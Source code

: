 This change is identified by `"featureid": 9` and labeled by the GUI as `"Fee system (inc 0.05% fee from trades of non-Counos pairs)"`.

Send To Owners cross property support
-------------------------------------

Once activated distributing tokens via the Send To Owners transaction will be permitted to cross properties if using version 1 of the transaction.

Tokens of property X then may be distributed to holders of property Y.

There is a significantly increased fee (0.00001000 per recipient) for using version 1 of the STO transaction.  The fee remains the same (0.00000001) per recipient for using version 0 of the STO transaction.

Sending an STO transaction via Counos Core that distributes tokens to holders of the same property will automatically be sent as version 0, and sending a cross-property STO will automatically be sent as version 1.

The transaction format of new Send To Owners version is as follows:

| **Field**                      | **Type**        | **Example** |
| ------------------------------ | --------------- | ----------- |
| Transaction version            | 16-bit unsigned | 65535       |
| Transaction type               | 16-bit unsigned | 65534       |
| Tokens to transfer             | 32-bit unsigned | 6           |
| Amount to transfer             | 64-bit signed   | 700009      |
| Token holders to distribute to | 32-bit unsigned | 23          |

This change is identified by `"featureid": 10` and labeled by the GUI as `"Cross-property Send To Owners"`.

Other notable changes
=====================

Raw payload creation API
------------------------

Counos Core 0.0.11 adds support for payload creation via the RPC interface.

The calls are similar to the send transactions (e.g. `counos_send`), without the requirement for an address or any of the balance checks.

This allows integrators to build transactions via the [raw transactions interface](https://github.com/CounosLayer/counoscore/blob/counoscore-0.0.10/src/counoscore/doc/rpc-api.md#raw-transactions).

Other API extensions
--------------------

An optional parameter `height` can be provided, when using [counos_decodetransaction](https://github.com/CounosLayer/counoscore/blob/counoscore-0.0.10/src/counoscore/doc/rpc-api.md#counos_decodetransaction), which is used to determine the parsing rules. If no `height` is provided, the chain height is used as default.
________________________________________
## TRY IT
Beginning with the line above that contains "system (inc 0.05%", copy each line exactly up to and including the line that contains "Other API extensions", and go no further.

## RESPONSE TO THE TASK
: This change is identified by `"featureid": 9` and labeled by the GUI as `"Fee system (inc 0.05% fee from trades of non-Counos pairs)"`.

Send To Owners cross property support
-------------------------------------

Once activated distributing tokens via the Send To Owners transaction will be permitted to cross properties if using version 1 of the transaction.

Tokens of property X then may be distributed to holders of property Y.

There is a significantly increased fee (0.00001000 per recipient) for using version 1 of the STO transaction.  The fee remains the same (0.00000001) per recipient for using version 0 of the STO transaction.

Sending an STO transaction via Counos Core that distributes tokens to holders of the same property will automatically be sent as version 0, and sending a cross-property STO will automatically be sent as version 1.

The transaction format of new Send To Owners version is as follows:

| **Field**                      | **Type**        | **Example** |
| ------------------------------ | --------------- | ----------- |
| Transaction version            | 16-bit unsigned | 65535       |
| Transaction type               | 16-bit unsigned | 65534       |
| Tokens to transfer             | 32-bit unsigned | 6           |
| Amount to transfer             | 64-bit signed   | 700009      |
| Token holders to distribute to | 32-bit unsigned | 23          |

This change is identified by `"featureid": 10` and labeled by the GUI as `"Cross-property Send To Owners"`.

Other notable changes
=====================

Raw payload creation API
------------------------

Counos Core 0.0.11 adds support for payload creation via the RPC interface.

The calls are similar to the send transactions (e.g. `counos_send`), without the requirement for an address or any of the balance checks.

This allows integrators to build transactions via the [raw transactions interface](https://github.com/CounosLayer/counoscore/blob/counoscore-0.0.10/src/counoscore/doc/rpc-api.md#raw-transactions).

Other API extensions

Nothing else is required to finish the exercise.